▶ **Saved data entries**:
··········
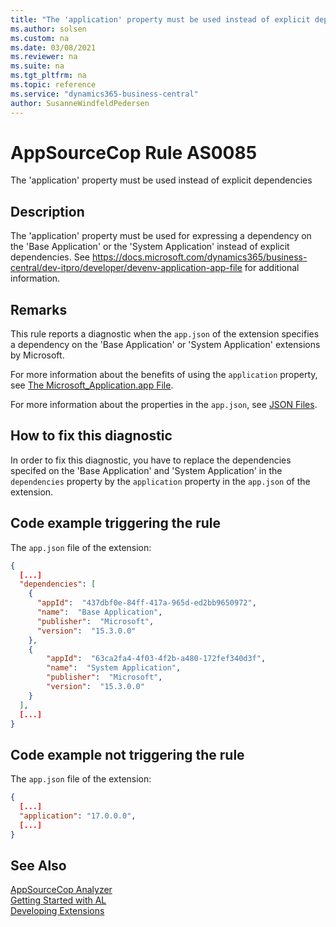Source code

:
```yaml
---
title: "The 'application' property must be used instead of explicit dependencies"
ms.author: solsen
ms.custom: na
ms.date: 03/08/2021
ms.reviewer: na
ms.suite: na
ms.tgt_pltfrm: na
ms.topic: reference
ms.service: "dynamics365-business-central"
author: SusanneWindfeldPedersen
---
```

[//]: # (START>DO_NOT_EDIT)
[//]: # (IMPORTANT:Do not edit any of the content between here and the END>DO_NOT_EDIT.)
[//]: # (Any modifications should be made in the .xml files in the ModernDev repo.)
# AppSourceCop Rule AS0085
The 'application' property must be used instead of explicit dependencies

## Description
The 'application' property must be used for expressing a dependency on the 'Base Application' or the 'System Application' instead of explicit dependencies. See https://docs.microsoft.com/dynamics365/business-central/dev-itpro/developer/devenv-application-app-file for additional information.

[//]: # (IMPORTANT: END>DO_NOT_EDIT)

## Remarks

This rule reports a diagnostic when the `app.json` of the extension specifies a dependency on the 'Base Application' or 'System Application' extensions by Microsoft.

For more information about the benefits of using the `application` property, see [The Microsoft_Application.app File](../devenv-application-app-file.md).

For more information about the properties in the `app.json`, see [JSON Files](../devenv-json-files.md).

## How to fix this diagnostic

In order to fix this diagnostic, you have to replace the dependencies specifed on the 'Base Application' and 'System Application'  in the `dependencies` property by the `application` property in the `app.json` of the extension.

## Code example triggering the rule

The `app.json` file of the extension:
```json
{
  [...]
  "dependencies": [
    {
      "appId":  "437dbf0e-84ff-417a-965d-ed2bb9650972",
      "name":  "Base Application",
      "publisher":  "Microsoft",
      "version":  "15.3.0.0"
    },
    {
        "appId":  "63ca2fa4-4f03-4f2b-a480-172fef340d3f",
        "name":  "System Application",
        "publisher":  "Microsoft",
        "version":  "15.3.0.0"
    }
  ],
  [...]
}
```

## Code example not triggering the rule

The `app.json` file of the extension:
```json
{
  [...]
  "application": "17.0.0.0",
  [...]
}
```

## See Also  
[AppSourceCop Analyzer](appsourcecop.md)  
[Getting Started with AL](../devenv-get-started.md)  
[Developing Extensions](../devenv-dev-overview.md)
··········
▶ **Exercise goal**:
Give the records a second time exactly, keeping the images out.

▶ **Task response**:
Source code

:
```yaml
---
title: "The 'application' property must be used instead of explicit dependencies"
ms.author: solsen
ms.custom: na
ms.date: 03/08/2021
ms.reviewer: na
ms.suite: na
ms.tgt_pltfrm: na
ms.topic: reference
ms.service: "dynamics365-business-central"
author: SusanneWindfeldPedersen
---
```

[//]: # (START>DO_NOT_EDIT)
[//]: # (IMPORTANT:Do not edit any of the content between here and the END>DO_NOT_EDIT.)
[//]: # (Any modifications should be made in the .xml files in the ModernDev repo.)
# AppSourceCop Rule AS0085
The 'application' property must be used instead of explicit dependencies

## Description
The 'application' property must be used for expressing a dependency on the 'Base Application' or the 'System Application' instead of explicit dependencies. See https://docs.microsoft.com/dynamics365/business-central/dev-itpro/developer/devenv-application-app-file for additional information.

[//]: # (IMPORTANT: END>DO_NOT_EDIT)

## Remarks

This rule reports a diagnostic when the `app.json` of the extension specifies a dependency on the 'Base Application' or 'System Application' extensions by Microsoft.

For more information about the benefits of using the `application` property, see [The Microsoft_Application.app File](../devenv-application-app-file.md).

For more information about the properties in the `app.json`, see [JSON Files](../devenv-json-files.md).

## How to fix this diagnostic

In order to fix this diagnostic, you have to replace the dependencies specifed on the 'Base Application' and 'System Application'  in the `dependencies` property by the `application` property in the `app.json` of the extension.

## Code example triggering the rule

The `app.json` file of the extension:
```json
{
  [...]
  "dependencies": [
    {
      "appId":  "437dbf0e-84ff-417a-965d-ed2bb9650972",
      "name":  "Base Application",
      "publisher":  "Microsoft",
      "version":  "15.3.0.0"
    },
    {
        "appId":  "63ca2fa4-4f03-4f2b-a480-172fef340d3f",
        "name":  "System Application",
        "publisher":  "Microsoft",
        "version":  "15.3.0.0"
    }
  ],
  [...]
}
```

## Code example not triggering the rule

The `app.json` file of the extension:
```json
{
  [...]
  "application": "17.0.0.0",
  [...]
}
```

## See Also  
[AppSourceCop Analyzer](appsourcecop.md)  
[Getting Started with AL](../devenv-get-started.md)  
[Developing Extensions](../devenv-dev-overview.md)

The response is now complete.